**AIM OF THE TASK:** From the material below, list every line containing "following".

━━━━━ SOURCE RECORDS ━━━━━

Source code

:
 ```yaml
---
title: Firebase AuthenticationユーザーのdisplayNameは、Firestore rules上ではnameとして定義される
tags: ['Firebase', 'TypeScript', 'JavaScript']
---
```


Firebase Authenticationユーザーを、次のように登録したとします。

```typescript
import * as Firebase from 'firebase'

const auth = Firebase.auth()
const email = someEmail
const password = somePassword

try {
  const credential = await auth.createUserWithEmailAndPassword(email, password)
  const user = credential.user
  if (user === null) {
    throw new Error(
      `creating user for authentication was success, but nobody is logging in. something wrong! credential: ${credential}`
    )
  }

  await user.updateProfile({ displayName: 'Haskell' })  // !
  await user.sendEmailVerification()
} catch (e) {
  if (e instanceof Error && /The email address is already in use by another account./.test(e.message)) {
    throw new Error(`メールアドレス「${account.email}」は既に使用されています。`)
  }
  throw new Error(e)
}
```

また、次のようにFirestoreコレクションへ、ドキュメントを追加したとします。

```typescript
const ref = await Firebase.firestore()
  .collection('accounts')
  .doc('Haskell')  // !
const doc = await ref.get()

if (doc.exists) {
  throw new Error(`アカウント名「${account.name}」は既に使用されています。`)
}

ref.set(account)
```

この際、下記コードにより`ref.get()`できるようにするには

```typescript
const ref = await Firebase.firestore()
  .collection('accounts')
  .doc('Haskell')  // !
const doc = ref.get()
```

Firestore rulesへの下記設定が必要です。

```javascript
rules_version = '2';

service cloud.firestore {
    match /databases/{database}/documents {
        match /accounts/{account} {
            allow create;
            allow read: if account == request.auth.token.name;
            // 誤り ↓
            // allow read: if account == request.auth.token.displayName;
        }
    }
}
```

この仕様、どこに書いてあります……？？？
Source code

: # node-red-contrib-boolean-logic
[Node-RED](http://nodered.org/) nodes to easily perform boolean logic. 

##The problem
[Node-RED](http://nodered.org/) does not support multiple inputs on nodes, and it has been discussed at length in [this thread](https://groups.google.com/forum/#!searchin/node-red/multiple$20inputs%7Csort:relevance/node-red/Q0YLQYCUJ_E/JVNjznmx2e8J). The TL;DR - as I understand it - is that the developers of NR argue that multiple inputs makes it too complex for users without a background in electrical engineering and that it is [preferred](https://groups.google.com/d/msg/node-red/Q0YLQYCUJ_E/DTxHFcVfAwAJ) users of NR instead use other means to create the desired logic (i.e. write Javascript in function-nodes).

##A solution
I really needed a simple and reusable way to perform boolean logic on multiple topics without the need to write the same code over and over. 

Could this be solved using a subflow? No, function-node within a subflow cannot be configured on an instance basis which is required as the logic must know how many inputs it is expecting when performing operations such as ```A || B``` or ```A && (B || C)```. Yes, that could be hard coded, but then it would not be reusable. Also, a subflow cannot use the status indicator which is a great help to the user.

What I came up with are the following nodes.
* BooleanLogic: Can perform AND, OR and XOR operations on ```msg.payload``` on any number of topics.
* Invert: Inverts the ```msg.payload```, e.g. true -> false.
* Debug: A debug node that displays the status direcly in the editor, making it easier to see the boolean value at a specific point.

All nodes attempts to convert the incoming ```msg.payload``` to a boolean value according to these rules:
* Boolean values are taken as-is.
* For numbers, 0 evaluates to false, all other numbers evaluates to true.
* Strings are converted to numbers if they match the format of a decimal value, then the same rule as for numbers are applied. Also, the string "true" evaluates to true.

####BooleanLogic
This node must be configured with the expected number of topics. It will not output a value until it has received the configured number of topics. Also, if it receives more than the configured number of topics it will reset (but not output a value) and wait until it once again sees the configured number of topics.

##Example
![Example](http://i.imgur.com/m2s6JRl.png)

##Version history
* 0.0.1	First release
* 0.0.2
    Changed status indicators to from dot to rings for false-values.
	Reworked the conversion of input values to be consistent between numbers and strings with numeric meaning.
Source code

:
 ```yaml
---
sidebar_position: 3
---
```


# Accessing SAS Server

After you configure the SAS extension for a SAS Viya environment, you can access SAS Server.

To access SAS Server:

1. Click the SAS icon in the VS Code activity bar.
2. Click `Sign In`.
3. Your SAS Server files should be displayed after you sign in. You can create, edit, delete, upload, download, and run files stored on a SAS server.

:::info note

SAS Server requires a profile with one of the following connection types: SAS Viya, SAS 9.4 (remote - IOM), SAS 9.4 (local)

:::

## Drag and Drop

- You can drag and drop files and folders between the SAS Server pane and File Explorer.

━━━━━

**SOLUTION BELOW:**
What I came up with are the following nodes.
SAS Server requires a profile with one of the following connection types: SAS Viya, SAS 9.4 (remote - IOM), SAS 9.4 (local)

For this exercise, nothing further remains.